A maioria dos professores nos ensina na Faculdade de Direito que o primeiro caso no Brasil no qual “a legítima defesa da honra” não foi aceita como excludente de ilicitude nos chamados “crimes da paixão” (homicídio praticado pelo marido contra a mulher e/ou o amante em razão de uma traição) foi o caso Doca Street.

“Quem ama não mata” foi o grito que marcou a luta de feministas que não aceitaram o “sursis” concedido ao namorado traído e motivaram o Ministério Público a recorrer da pena. Em 1981, 5 anos após o crime, Raul Fernandes do Amaral Street, o Doca, foi finalmente condenado a 15 anos de prisão pelo assassinato da namorada Ângela Diniz. A partir dali, supostamente, nenhum marido traído tinha mais o “direito” de matar sua esposa.

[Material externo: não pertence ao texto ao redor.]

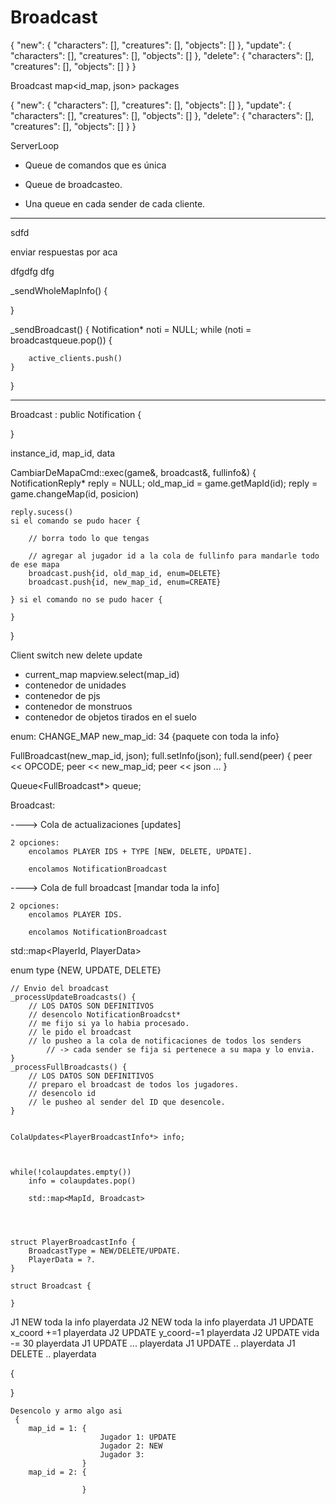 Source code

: # Broadcast

{
    "new": {
        "characters": [],
        "creatures": [],
        "objects": []
    },
    "update": {
        "characters": [],
        "creatures": [],
        "objects": []
    },
    "delete": {
        "characters": [],
        "creatures": [],
        "objects": []
    }
}


Broadcast
map<id_map, json> packages

{
    "new": {
        "characters": [],
        "creatures": [],
        "objects": []
    },
    "update": {
        "characters": [],
        "creatures": [],
        "objects": []
    },
    "delete": {
        "characters": [],
        "creatures": [],
        "objects": []
    }
}


ServerLoop
- Queue de comandos que es única 
- Queue de broadcasteo.

- Una queue en cada sender de cada cliente.

---
sdfd

enviar respuestas por aca

dfgdfg
dfg

_sendWholeMapInfo() {

}

_sendBroadcast() {
    Notification* noti = NULL;
    while (noti = broadcastqueue.pop()) {

        active_clients.push()
    }

}

---

Broadcast : public Notification {

}


instance_id, map_id, data



CambiarDeMapaCmd::exec(game&, broadcast&, fullinfo&) {
    NotificationReply* reply = NULL;
    old_map_id = game.getMapId(id); 
    reply = game.changeMap(id, posicion)

    reply.sucess()
    si el comando se pudo hacer {

        // borra todo lo que tengas

        // agregar al jugador id a la cola de fullinfo para mandarle todo de ese mapa
        broadcast.push{id, old_map_id, enum=DELETE}
        broadcast.push{id, new_map_id, enum=CREATE}

    } si el comando no se pudo hacer {

    }
}

Client
switch new delete update
- current_map
mapview.select(map_id)
- contenedor de unidades
- contenedor de pjs
- contenedor de monstruos
- contenedor de objetos tirados en el suelo


enum: CHANGE_MAP
new_map_id: 34
{paquete con toda la info}


FullBroadcast(new_map_id, json);
full.setInfo(json);
full.send(peer) {
    peer << OPCODE;
    peer << new_map_id;
    peer << json
    ...
}

Queue<FullBroadcast*> queue;




Broadcast:


----> Cola de actualizaciones [updates]

    2 opciones:
        encolamos PLAYER IDS + TYPE [NEW, DELETE, UPDATE].

        encolamos NotificationBroadcast



----> Cola de full broadcast [mandar toda la info]

    2 opciones:
        encolamos PLAYER IDS.

        encolamos NotificationBroadcast


std::map<PlayerId, PlayerData>


enum type {NEW, UPDATE, DELETE}




    // Envio del broadcast
    _processUpdateBroadcasts() {
        // LOS DATOS SON DEFINITIVOS
        // desencolo NotificationBroadcst*
        // me fijo si ya lo habia procesado.
        // le pido el broadcast
        // lo pusheo a la cola de notificaciones de todos los senders
            // -> cada sender se fija si pertenece a su mapa y lo envia.
    }
    _processFullBroadcasts() {
        // LOS DATOS SON DEFINITIVOS
        // preparo el broadcast de todos los jugadores.
        // desencolo id
        // le pusheo al sender del ID que desencole.
    }


    ColaUpdates<PlayerBroadcastInfo*> info;



    while(!colaupdates.empty())
        info = colaupdates.pop()

        std::map<MapId, Broadcast>




    struct PlayerBroadcastInfo {
        BroadcastType = NEW/DELETE/UPDATE.
        PlayerData = ?.
    }

    struct Broadcast {
        
    }

J1 NEW toda la info playerdata
J2 NEW toda la info playerdata
J1 UPDATE x_coord +=1 playerdata
J2 UPDATE y_coord-=1 playerdata
J2 UPDATE vida -= 30 playerdata
J1 UPDATE ... playerdata
J1 UPDATE .. playerdata
J1 DELETE .. playerdata

{
        
}
    

    Desencolo y armo algo asi
     {
        map_id = 1: {
                        Jugador 1: UPDATE
                        Jugador 2: NEW
                        Jugador 3: 
                    }
        map_id = 2: {

                    }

Porém, muito antes disso, na literatura brasileira, já havia uma condenação para os crimes da paixão: no romance Gabriela de Jorge Amado, contrariando as expectativas de todos os demais coronéis, o Coronel Jesuíno foi a júri popular pelo homicídio de sua esposa, a belíssima Maitê Proença (Dona Sinhazinha) e do jovem amante, o dentista Erik Marmo (Dr. Osmundo). Esta marcante cena do julgamento foi ao ar na última quinta-feira, 25/10, – na sua novela das 11 -, e o Coronel Jesuíno (aquele do bordão: “Deite que eu vou lhe usar!”) foi condenado não apenas a 15, mas a 30 anos de prisão, regime fechadíssimo (ou seja, 30 anos a serem cumpridos em Salvador, onde nenhum de seus amigos conseguiria mandar seus “jagunços” soltá-lo).

Não aprendi isso lendo Jorge Amado e também não foi na novela! Aprendi isso na Faculdade de Direito, com o formidável Professor Paulo Olímpio Gomes de Souza! Ele nos ensinou a Teoria Geral de uma forma inesquecível e para isso usava os melhores recursos: arte, história e literatura. Na aula sobre excludentes, fez questão de relatar o júri do Coronel Jesuíno. Foi nos primeiros anos da Faculdade, mas eu lembro como se fosse hoje o Professor declamando o discurso que na primeira versão televisiva da novela era do Promotor e nesta saiu da boca do Mateus Solano (Mundinho Falcão) sobre a chegada dos novos tempos.

“Meritíssimo eu estou muito orgulhoso! Pela primeira vez nesta região um homem é condenado por matar a esposa! Matar a esposa é assassinato! (…) Coronel Ramiro, o tempo do poder dos coronéis acabou em Ilhéus. O senhor não pode mais tirar o seu amigo daqui a bala.  O senhor é o símbolo de uma época que não conheceu a lei. Pois um novo mundo está começando – e neste mundo – não há lugar para o senhor!”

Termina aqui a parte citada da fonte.